Search the records for the string "throws", then copy each line where it appears.

------ PROVIDED MATERIAL

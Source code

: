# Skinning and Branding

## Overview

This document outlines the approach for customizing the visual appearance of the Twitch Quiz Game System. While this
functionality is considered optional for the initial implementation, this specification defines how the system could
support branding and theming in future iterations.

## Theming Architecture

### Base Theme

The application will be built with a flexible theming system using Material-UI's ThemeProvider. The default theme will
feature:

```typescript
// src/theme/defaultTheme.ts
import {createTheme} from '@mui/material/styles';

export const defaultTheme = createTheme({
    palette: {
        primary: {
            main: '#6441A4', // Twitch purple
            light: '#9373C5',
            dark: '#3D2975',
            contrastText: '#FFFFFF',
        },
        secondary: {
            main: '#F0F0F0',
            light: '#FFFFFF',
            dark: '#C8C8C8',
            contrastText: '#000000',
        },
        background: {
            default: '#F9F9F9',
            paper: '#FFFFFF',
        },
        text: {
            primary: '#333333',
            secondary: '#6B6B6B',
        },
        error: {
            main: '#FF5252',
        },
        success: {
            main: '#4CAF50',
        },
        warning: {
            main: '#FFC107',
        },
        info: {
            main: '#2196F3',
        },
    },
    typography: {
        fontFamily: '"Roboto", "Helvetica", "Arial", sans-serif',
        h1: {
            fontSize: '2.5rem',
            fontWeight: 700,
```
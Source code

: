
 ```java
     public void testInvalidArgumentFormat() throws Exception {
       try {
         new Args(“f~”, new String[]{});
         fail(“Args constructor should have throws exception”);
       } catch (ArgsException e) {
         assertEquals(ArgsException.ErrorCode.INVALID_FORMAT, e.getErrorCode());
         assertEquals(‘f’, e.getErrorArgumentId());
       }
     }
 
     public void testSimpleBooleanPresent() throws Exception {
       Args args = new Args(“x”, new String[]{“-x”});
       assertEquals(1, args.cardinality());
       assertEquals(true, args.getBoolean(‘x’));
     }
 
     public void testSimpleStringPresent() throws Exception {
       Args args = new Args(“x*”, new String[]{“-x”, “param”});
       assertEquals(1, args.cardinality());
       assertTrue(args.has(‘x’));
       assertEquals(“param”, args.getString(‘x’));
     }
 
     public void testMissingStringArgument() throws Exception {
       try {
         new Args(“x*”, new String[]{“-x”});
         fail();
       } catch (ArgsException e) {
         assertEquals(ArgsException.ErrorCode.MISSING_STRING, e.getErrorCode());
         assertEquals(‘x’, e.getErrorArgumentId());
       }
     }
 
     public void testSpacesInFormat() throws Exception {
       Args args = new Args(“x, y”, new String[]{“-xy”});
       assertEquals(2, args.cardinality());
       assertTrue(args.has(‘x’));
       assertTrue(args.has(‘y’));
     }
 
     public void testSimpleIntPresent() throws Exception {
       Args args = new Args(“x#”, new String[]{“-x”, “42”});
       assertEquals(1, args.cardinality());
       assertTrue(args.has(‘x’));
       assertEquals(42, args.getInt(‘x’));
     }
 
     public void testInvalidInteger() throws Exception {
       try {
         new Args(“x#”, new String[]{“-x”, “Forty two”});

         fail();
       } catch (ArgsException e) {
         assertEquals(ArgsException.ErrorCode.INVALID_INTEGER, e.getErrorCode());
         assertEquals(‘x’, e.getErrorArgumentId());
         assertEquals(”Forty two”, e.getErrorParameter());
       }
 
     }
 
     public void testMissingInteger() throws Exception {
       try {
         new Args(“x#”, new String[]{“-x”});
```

------------

◆ REPLY ◆
     public void testInvalidArgumentFormat() throws Exception {
         fail(“Args constructor should have throws exception”);
     public void testSimpleBooleanPresent() throws Exception {
     public void testSimpleStringPresent() throws Exception {
     public void testMissingStringArgument() throws Exception {
     public void testSpacesInFormat() throws Exception {
     public void testSimpleIntPresent() throws Exception {
     public void testInvalidInteger() throws Exception {
     public void testMissingInteger() throws Exception {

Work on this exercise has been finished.